HOW TO COMPLETE THIS TASK: The answer is every line of the records that holds the word "refatoração", copied in full.

DATA RECORDS:

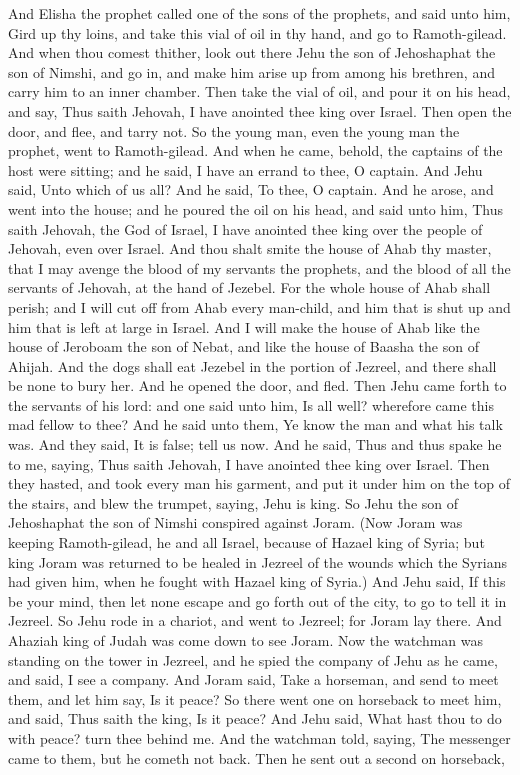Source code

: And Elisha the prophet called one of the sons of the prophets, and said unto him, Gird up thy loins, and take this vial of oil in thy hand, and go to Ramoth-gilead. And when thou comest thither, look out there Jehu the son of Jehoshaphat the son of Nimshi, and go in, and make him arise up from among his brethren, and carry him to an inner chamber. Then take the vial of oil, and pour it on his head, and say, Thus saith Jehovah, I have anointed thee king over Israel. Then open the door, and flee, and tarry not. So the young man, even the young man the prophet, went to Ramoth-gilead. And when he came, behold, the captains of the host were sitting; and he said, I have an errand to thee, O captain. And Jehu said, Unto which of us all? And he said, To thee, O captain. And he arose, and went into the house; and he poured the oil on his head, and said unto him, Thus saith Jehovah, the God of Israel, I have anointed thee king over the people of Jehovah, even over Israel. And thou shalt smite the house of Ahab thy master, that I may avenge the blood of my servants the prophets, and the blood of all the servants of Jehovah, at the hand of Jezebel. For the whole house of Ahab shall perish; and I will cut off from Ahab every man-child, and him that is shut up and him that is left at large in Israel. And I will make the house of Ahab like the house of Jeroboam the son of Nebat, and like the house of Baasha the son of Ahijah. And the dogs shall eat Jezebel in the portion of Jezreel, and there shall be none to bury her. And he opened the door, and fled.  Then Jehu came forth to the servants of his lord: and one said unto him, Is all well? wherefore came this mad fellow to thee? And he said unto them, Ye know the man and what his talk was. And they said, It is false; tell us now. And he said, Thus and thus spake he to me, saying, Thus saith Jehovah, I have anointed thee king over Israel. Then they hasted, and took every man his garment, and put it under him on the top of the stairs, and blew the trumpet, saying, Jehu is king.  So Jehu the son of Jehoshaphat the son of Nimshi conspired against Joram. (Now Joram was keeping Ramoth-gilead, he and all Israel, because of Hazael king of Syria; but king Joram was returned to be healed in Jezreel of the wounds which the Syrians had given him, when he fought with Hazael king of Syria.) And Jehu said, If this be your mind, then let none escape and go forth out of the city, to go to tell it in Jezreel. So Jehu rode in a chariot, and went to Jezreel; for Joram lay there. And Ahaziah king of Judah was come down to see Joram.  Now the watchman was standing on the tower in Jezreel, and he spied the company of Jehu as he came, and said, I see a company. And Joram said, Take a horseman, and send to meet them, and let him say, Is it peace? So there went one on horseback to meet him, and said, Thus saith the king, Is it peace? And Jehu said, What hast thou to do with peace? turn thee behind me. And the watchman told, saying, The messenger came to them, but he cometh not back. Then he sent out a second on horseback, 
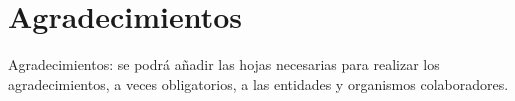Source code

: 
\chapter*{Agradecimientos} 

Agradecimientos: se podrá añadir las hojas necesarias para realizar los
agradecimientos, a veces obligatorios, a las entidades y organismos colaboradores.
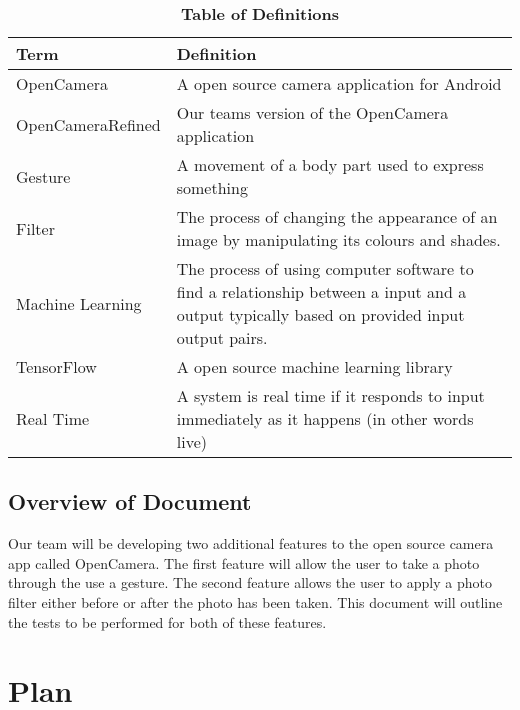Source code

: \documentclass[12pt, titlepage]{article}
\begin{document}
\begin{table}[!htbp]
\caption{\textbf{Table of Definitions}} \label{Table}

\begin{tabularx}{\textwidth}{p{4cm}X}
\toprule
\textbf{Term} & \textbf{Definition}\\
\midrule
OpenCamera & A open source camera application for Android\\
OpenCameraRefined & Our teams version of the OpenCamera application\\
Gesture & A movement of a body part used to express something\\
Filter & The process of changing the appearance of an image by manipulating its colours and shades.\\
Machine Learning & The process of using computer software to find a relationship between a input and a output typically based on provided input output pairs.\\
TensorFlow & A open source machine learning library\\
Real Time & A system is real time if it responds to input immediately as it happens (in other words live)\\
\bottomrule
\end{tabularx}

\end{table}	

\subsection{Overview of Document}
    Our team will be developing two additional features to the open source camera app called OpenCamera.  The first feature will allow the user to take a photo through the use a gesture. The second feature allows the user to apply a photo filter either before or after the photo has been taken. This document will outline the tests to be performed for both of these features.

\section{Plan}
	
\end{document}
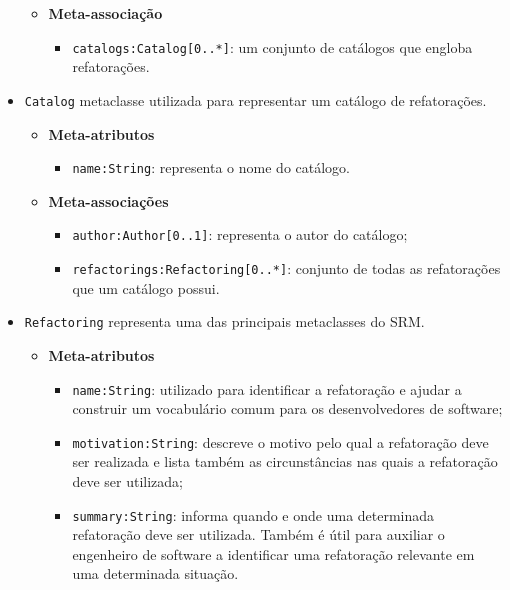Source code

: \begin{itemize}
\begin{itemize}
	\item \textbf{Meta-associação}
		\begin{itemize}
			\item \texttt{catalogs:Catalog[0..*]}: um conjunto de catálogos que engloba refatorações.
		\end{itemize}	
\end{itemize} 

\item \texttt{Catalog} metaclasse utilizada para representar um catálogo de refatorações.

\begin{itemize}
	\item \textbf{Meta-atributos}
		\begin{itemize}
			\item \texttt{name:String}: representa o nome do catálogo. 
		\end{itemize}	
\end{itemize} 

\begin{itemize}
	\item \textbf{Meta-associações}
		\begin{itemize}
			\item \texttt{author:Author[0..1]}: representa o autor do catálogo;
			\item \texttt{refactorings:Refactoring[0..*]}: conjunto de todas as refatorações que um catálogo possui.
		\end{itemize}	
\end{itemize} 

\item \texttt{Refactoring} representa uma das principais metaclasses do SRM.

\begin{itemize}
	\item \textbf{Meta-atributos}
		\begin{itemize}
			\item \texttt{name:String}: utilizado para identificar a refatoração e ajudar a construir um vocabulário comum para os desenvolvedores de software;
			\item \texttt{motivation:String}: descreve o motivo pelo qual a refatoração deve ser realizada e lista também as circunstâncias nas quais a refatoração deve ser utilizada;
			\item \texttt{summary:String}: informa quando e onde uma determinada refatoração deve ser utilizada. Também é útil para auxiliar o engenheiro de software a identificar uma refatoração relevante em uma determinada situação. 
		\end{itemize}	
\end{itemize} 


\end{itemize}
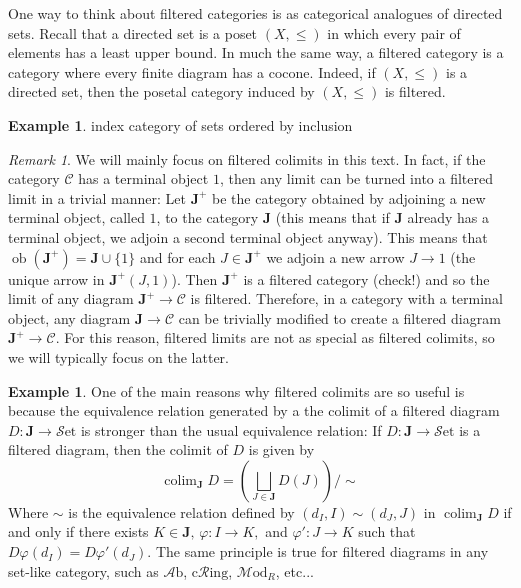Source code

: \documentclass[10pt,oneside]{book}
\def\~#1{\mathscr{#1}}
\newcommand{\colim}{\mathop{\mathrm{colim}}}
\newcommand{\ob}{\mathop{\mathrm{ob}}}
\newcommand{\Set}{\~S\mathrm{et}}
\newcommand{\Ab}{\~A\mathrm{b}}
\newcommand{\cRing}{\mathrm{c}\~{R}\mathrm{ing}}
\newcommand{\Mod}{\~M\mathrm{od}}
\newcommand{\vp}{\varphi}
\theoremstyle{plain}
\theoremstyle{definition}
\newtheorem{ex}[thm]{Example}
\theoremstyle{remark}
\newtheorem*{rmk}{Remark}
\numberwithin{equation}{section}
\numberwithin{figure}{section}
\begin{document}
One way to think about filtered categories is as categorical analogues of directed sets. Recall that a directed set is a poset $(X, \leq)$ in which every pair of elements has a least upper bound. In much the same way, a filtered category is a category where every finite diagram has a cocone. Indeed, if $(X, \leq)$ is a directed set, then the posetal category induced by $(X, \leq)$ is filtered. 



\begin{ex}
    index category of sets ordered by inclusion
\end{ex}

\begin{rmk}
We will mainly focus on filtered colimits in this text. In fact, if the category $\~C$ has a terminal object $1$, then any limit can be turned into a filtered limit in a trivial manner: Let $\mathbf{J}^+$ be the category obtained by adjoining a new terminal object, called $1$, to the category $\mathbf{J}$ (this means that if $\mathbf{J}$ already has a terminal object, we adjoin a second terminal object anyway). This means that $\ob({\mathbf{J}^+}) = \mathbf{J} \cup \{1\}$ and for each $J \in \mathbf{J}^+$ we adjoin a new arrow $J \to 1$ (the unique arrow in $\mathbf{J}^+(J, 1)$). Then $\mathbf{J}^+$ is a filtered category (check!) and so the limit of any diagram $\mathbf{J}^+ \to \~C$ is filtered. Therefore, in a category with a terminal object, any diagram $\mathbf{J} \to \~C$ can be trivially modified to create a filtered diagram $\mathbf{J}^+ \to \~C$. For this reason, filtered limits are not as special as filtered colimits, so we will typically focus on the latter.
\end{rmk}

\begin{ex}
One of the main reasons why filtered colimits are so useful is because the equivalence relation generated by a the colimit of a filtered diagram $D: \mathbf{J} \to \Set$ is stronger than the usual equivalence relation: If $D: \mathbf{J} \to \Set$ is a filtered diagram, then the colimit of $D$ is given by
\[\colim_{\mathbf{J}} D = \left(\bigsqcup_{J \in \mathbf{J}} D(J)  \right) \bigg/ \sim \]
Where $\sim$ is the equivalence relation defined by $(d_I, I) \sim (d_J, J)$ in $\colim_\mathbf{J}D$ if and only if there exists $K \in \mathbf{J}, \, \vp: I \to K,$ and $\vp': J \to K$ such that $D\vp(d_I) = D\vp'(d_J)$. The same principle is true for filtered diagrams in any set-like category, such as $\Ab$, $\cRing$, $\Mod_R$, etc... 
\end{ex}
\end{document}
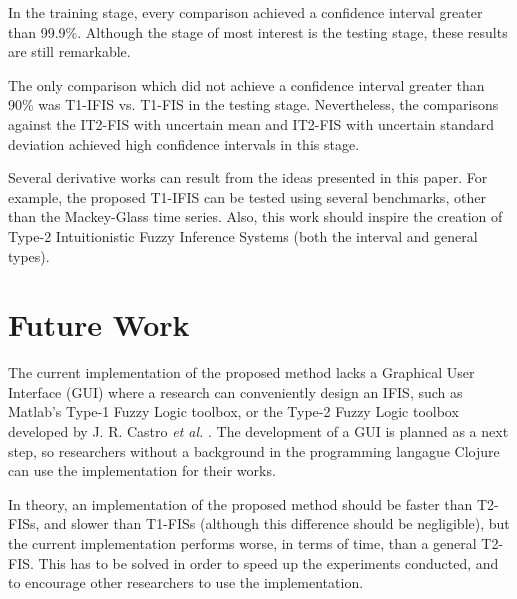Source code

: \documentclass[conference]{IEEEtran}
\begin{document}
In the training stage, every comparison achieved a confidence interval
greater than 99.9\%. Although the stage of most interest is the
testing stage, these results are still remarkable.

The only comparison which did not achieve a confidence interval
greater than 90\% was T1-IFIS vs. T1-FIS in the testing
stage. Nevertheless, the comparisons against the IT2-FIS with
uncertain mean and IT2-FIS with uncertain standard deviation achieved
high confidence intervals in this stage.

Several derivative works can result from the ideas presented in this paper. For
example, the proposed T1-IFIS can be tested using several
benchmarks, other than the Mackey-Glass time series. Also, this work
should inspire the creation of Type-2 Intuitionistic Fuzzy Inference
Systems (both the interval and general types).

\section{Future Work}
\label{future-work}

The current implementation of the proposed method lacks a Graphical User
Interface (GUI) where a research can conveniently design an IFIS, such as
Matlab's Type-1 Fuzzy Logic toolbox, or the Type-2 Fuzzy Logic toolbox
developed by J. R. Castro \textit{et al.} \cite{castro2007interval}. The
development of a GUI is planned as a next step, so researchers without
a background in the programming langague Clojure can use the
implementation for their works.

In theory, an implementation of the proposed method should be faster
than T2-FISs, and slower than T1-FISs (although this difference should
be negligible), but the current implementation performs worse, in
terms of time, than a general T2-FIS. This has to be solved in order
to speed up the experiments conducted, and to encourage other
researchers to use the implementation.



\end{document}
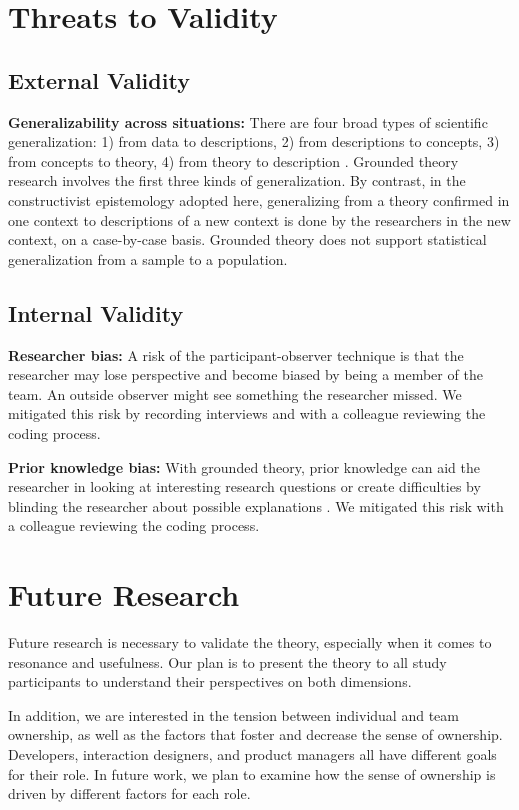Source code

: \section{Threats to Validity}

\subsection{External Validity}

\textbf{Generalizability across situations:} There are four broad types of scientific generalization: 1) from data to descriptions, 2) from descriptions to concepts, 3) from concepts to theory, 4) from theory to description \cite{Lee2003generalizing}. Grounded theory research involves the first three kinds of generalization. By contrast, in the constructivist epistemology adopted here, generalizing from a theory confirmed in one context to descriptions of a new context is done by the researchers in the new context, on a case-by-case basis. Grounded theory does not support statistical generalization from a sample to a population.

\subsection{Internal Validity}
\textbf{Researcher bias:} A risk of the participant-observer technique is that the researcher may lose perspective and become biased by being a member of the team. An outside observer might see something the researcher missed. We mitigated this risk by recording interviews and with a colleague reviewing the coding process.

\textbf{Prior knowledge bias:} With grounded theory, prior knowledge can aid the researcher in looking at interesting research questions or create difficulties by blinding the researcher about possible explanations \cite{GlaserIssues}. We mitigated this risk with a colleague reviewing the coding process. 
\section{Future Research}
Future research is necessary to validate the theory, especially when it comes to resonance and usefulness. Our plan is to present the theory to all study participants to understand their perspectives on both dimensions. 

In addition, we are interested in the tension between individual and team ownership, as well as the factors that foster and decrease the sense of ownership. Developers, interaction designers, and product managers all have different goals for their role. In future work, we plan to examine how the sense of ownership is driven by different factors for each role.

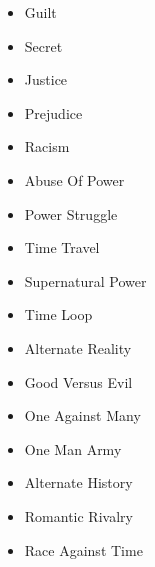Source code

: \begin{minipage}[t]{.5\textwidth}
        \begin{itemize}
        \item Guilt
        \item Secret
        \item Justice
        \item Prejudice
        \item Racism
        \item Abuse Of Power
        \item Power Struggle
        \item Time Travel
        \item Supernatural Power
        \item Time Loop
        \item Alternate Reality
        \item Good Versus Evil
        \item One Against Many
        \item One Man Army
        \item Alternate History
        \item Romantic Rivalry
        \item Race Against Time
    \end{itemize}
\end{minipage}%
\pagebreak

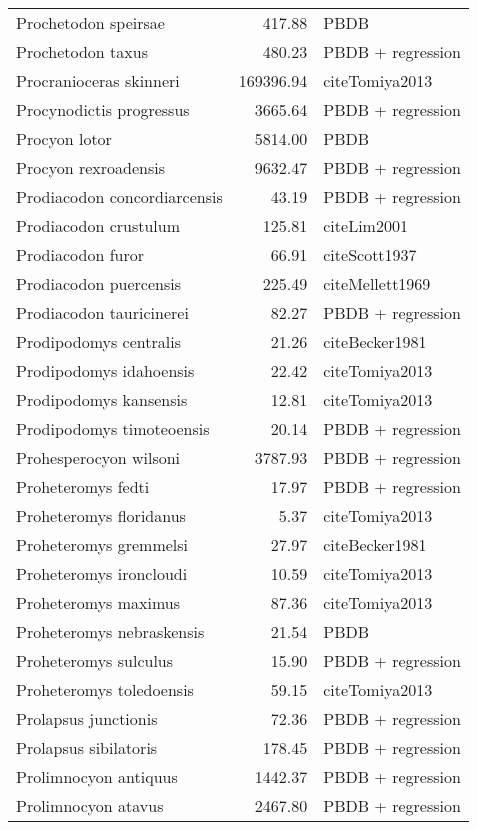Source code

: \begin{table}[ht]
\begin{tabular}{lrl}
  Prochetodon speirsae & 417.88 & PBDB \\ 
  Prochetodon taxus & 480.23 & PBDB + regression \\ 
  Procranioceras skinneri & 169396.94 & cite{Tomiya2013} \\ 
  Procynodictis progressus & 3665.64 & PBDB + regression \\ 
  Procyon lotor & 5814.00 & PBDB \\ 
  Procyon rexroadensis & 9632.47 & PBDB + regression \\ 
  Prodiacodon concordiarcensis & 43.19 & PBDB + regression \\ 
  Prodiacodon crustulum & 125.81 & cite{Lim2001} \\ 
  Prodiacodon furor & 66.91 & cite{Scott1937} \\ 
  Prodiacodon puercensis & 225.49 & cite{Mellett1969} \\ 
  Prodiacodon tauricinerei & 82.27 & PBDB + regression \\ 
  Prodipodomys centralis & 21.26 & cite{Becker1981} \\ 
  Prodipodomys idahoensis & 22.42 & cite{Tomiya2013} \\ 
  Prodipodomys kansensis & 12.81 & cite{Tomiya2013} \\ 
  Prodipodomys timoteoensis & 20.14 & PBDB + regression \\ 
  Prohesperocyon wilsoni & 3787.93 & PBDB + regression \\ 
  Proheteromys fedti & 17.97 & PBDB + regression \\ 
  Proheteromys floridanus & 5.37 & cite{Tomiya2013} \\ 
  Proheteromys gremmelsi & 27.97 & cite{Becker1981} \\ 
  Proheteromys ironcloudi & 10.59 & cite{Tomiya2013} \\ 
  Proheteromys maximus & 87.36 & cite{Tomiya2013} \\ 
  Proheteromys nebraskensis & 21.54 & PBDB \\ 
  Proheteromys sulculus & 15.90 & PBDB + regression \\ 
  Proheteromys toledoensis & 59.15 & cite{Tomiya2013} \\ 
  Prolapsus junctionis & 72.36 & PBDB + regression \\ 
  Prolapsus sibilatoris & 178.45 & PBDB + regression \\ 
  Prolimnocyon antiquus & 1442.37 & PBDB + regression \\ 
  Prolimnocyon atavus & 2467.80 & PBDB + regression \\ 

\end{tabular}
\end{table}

SOLUTION TO THIS PROBLEM:
			\item \texttt{name:String}: utilizado para identificar a refatoração e ajudar a construir um vocabulário comum para os desenvolvedores de software;
			\item \texttt{motivation:String}: descreve o motivo pelo qual a refatoração deve ser realizada e lista também as circunstâncias nas quais a refatoração deve ser utilizada;
			\item \texttt{summary:String}: informa quando e onde uma determinada refatoração deve ser utilizada. Também é útil para auxiliar o engenheiro de software a identificar uma refatoração relevante em uma determinada situação. 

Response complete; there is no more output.